Exercise requirements: Pictures are to be left out. Copy exactly, and only, the lines from the start of the entries below to the line with "协程（Coroutines）", both included.

[Source records]
........
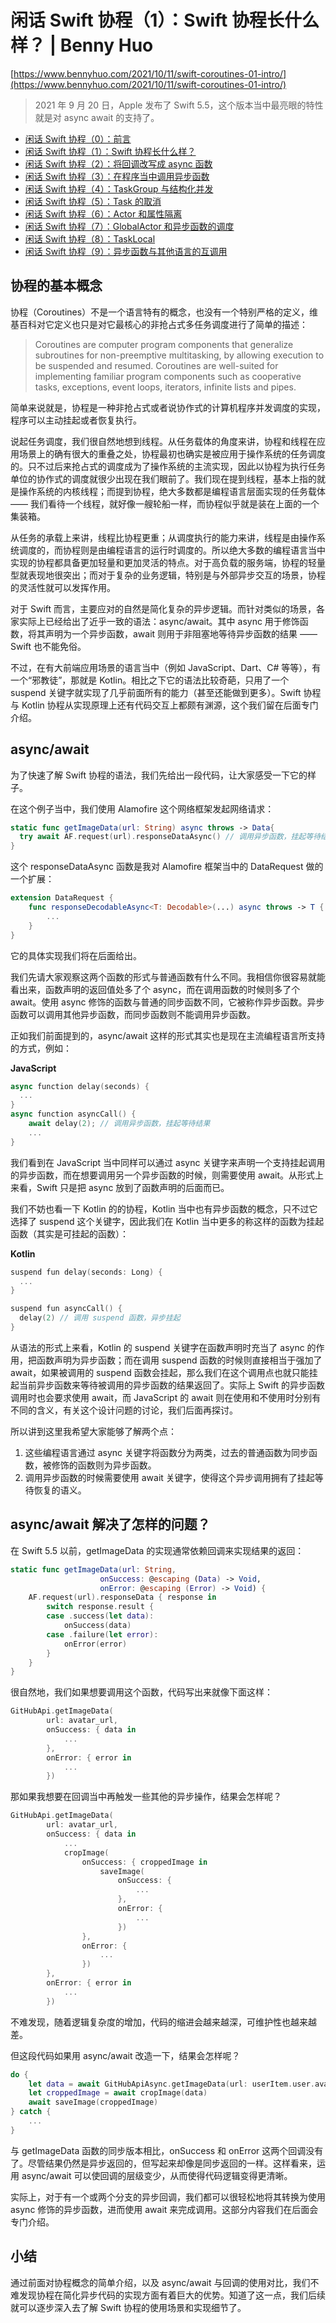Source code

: # 闲话 Swift 协程（1）：Swift 协程长什么样？ | Benny Huo

[https://www.bennyhuo.com/2021/10/11/swift-coroutines-01-intro/](https://www.bennyhuo.com/2021/10/11/swift-coroutines-01-intro/)

> 2021 年 9 月 20 日，Apple 发布了 Swift 5.5，这个版本当中最亮眼的特性就是对 async await 的支持了。
> 
- [闲话 Swift 协程（0）：前言](https://www.bennyhuo.com/2021/10/11/swift-coroutines-00-foreword/)
- [闲话 Swift 协程（1）：Swift 协程长什么样？](https://www.bennyhuo.com/2021/10/11/swift-coroutines-01-intro/)
- [闲话 Swift 协程（2）：将回调改写成 async 函数](https://www.bennyhuo.com/2021/10/13/swift-coroutines-02-wrap-callback/)
- [闲话 Swift 协程（3）：在程序当中调用异步函数](https://www.bennyhuo.com/2022/01/21/swift-coroutines-03-call-async-func/)
- [闲话 Swift 协程（4）：TaskGroup 与结构化并发](https://www.bennyhuo.com/2022/01/22/swift-coroutines-04-structured-concurrency/)
- [闲话 Swift 协程（5）：Task 的取消](https://www.bennyhuo.com/2022/01/28/swift-coroutines-05-cancellation/)
- [闲话 Swift 协程（6）：Actor 和属性隔离](https://www.bennyhuo.com/2022/02/12/swift-coroutines-06-actor/)
- [闲话 Swift 协程（7）：GlobalActor 和异步函数的调度](https://www.bennyhuo.com/2022/02/12/swift-coroutines-07-globalactor/)
- [闲话 Swift 协程（8）：TaskLocal](https://www.bennyhuo.com/2022/02/12/swift-coroutines-08-tasklocal/)
- [闲话 Swift 协程（9）：异步函数与其他语言的互调用](https://www.bennyhuo.com/2022/02/16/swift-coroutines-09-interop/)

## 协程的基本概念

协程（Coroutines）不是一个语言特有的概念，也没有一个特别严格的定义，维基百科对它定义也只是对它最核心的非抢占式多任务调度进行了简单的描述：

> Coroutines are computer program components that generalize subroutines for non-preemptive multitasking, by allowing execution to be suspended and resumed. Coroutines are well-suited for implementing familiar program components such as cooperative tasks, exceptions, event loops, iterators, infinite lists and pipes.
> 

简单来说就是，协程是一种非抢占式或者说协作式的计算机程序并发调度的实现，程序可以主动挂起或者恢复执行。

说起任务调度，我们很自然地想到线程。从任务载体的角度来讲，协程和线程在应用场景上的确有很大的重叠之处，协程最初也确实是被应用于操作系统的任务调度的。只不过后来抢占式的调度成为了操作系统的主流实现，因此以协程为执行任务单位的协作式的调度就很少出现在我们眼前了。我们现在提到线程，基本上指的就是操作系统的内核线程；而提到协程，绝大多数都是编程语言层面实现的任务载体 —— 我们看待一个线程，就好像一艘轮船一样，而协程似乎就是装在上面的一个集装箱。

从任务的承载上来讲，线程比协程更重；从调度执行的能力来讲，线程是由操作系统调度的，而协程则是由编程语言的运行时调度的。所以绝大多数的编程语言当中实现的协程都具备更加轻量和更加灵活的特点。对于高负载的服务端，协程的轻量型就表现地很突出；而对于复杂的业务逻辑，特别是与外部异步交互的场景，协程的灵活性就可以发挥作用。

对于 Swift 而言，主要应对的自然是简化复杂的异步逻辑。而针对类似的场景，各家实际上已经给出了近乎一致的语法：async/await。其中 async 用于修饰函数，将其声明为一个异步函数，await 则用于非阻塞地等待异步函数的结果 —— Swift 也不能免俗。

不过，在有大前端应用场景的语言当中（例如 JavaScript、Dart、C# 等等），有一个“邪教徒”，那就是 Kotlin。相比之下它的语法比较奇葩，只用了一个 suspend 关键字就实现了几乎前面所有的能力（甚至还能做到更多）。Swift 协程与 Kotlin 协程从实现原理上还有代码交互上都颇有渊源，这个我们留在后面专门介绍。

## async/await

为了快速了解 Swift 协程的语法，我们先给出一段代码，让大家感受一下它的样子。

在这个例子当中，我们使用 Alamofire 这个网络框架发起网络请求：

```swift
static func getImageData(url: String) async throws -> Data{
  try await AF.request(url).responseDataAsync() // 调用异步函数，挂起等待结果
}
```

这个 responseDataAsync 函数是我对 Alamofire 框架当中的 DataRequest 做的一个扩展：

```swift
extension DataRequest {
    func responseDecodableAsync<T: Decodable>(...) async throws -> T {
        ...
    }
}
```

它的具体实现我们将在后面给出。

我们先请大家观察这两个函数的形式与普通函数有什么不同。我相信你很容易就能看出来，函数声明的返回值处多了个 async，而在调用函数的时候则多了个 await。使用 async 修饰的函数与普通的同步函数不同，它被称作异步函数。异步函数可以调用其他异步函数，而同步函数则不能调用异步函数。

正如我们前面提到的，async/await 这样的形式其实也是现在主流编程语言所支持的方式，例如：

**JavaScript**

```swift
async function delay(seconds) {
  ...
}
async function asyncCall() {
	await delay(2); // 调用异步函数，挂起等待结果
	...
}
```

我们看到在 JavaScript 当中同样可以通过 async 关键字来声明一个支持挂起调用的异步函数，而在想要调用另一个异步函数的时候，则需要使用 await。从形式上来看，Swift 只是把 async 放到了函数声明的后面而已。

我们不妨也看一下 Kotlin 的的协程，Kotlin 当中也有异步函数的概念，只不过它选择了 suspend 这个关键字，因此我们在 Kotlin 当中更多的称这样的函数为挂起函数（其实是可挂起的函数）：

**Kotlin**

```swift
suspend fun delay(seconds: Long) {
  ...
}

suspend fun asyncCall() {
  delay(2) // 调用 suspend 函数，异步挂起
}
```

从语法的形式上来看，Kotlin 的 suspend 关键字在函数声明时充当了 async 的作用，把函数声明为异步函数；而在调用 suspend 函数的时候则直接相当于强加了 await，如果被调用的 suspend 函数会挂起，那么我们在这个调用点也就只能挂起当前异步函数来等待被调用的异步函数的结果返回了。实际上 Swift 的异步函数调用时也会要求使用 await，而 JavaScript 的 await 则在使用和不使用时分别有不同的含义，有关这个设计问题的讨论，我们后面再探讨。

所以讲到这里我希望大家能够了解两个点：

1. 这些编程语言通过 async 关键字将函数分为两类，过去的普通函数为同步函数，被修饰的函数则为异步函数。
2. 调用异步函数的时候需要使用 await 关键字，使得这个异步调用拥有了挂起等待恢复的语义。

## async/await 解决了怎样的问题？

在 Swift 5.5 以前，getImageData 的实现通常依赖回调来实现结果的返回：

```swift
static func getImageData(url: String,
                    onSuccess: @escaping (Data) -> Void,
                    onError: @escaping (Error) -> Void) {
    AF.request(url).responseData { response in
        switch response.result {
        case .success(let data):
            onSuccess(data)
        case .failure(let error):
            onError(error)
        }
    }
}
```

很自然地，我们如果想要调用这个函数，代码写出来就像下面这样：

```swift
GitHubApi.getImageData(
        url: avatar_url,
        onSuccess: { data in
            ...
        },
        onError: { error in
            ...
        })
```

那如果我想要在回调当中再触发一些其他的异步操作，结果会怎样呢？

```swift
GitHubApi.getImageData(
        url: avatar_url,
        onSuccess: { data in
            ...
            cropImage(
                onSuccess: { croppedImage in
                    saveImage(
                        onSuccess: {
                            ...
                        },
                        onError: {
                            ...
                        })
                },
                onError: {
                    ...
                })
        },
        onError: { error in
            ...
        })
```

不难发现，随着逻辑复杂度的增加，代码的缩进会越来越深，可维护性也越来越差。

但这段代码如果用 async/await 改造一下，结果会怎样呢？

```swift
do {
    let data = await GitHubApiAsync.getImageData(url: userItem.user.avatar_url)
    let croppedImage = await cropImage(data)
    await saveImage(croppedImage)
} catch {
    ...
}
```

与 getImageData 函数的同步版本相比，onSuccess 和 onError 这两个回调没有了。尽管结果仍然是异步返回的，但写起来却像是同步返回的一样。这样看来，运用 async/await 可以使回调的层级变少，从而使得代码逻辑变得更清晰。

实际上，对于有一个或两个分支的异步回调，我们都可以很轻松地将其转换为使用 async 修饰的异步函数，进而使用 await 来完成调用。这部分内容我们在后面会专门介绍。

## 小结

通过前面对协程概念的简单介绍，以及 async/await 与回调的使用对比，我们不难发现协程在简化异步代码的实现方面有着巨大的优势。知道了这一点，我们后续就可以逐步深入去了解 Swift 协程的使用场景和实现细节了。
........
Answer box:
Source code

: # 闲话 Swift 协程（1）：Swift 协程长什么样？ | Benny Huo

[https://www.bennyhuo.com/2021/10/11/swift-coroutines-01-intro/](https://www.bennyhuo.com/2021/10/11/swift-coroutines-01-intro/)

> 2021 年 9 月 20 日，Apple 发布了 Swift 5.5，这个版本当中最亮眼的特性就是对 async await 的支持了。
> 
- [闲话 Swift 协程（0）：前言](https://www.bennyhuo.com/2021/10/11/swift-coroutines-00-foreword/)
- [闲话 Swift 协程（1）：Swift 协程长什么样？](https://www.bennyhuo.com/2021/10/11/swift-coroutines-01-intro/)
- [闲话 Swift 协程（2）：将回调改写成 async 函数](https://www.bennyhuo.com/2021/10/13/swift-coroutines-02-wrap-callback/)
- [闲话 Swift 协程（3）：在程序当中调用异步函数](https://www.bennyhuo.com/2022/01/21/swift-coroutines-03-call-async-func/)
- [闲话 Swift 协程（4）：TaskGroup 与结构化并发](https://www.bennyhuo.com/2022/01/22/swift-coroutines-04-structured-concurrency/)
- [闲话 Swift 协程（5）：Task 的取消](https://www.bennyhuo.com/2022/01/28/swift-coroutines-05-cancellation/)
- [闲话 Swift 协程（6）：Actor 和属性隔离](https://www.bennyhuo.com/2022/02/12/swift-coroutines-06-actor/)
- [闲话 Swift 协程（7）：GlobalActor 和异步函数的调度](https://www.bennyhuo.com/2022/02/12/swift-coroutines-07-globalactor/)
- [闲话 Swift 协程（8）：TaskLocal](https://www.bennyhuo.com/2022/02/12/swift-coroutines-08-tasklocal/)
- [闲话 Swift 协程（9）：异步函数与其他语言的互调用](https://www.bennyhuo.com/2022/02/16/swift-coroutines-09-interop/)

## 协程的基本概念

协程（Coroutines）不是一个语言特有的概念，也没有一个特别严格的定义，维基百科对它定义也只是对它最核心的非抢占式多任务调度进行了简单的描述：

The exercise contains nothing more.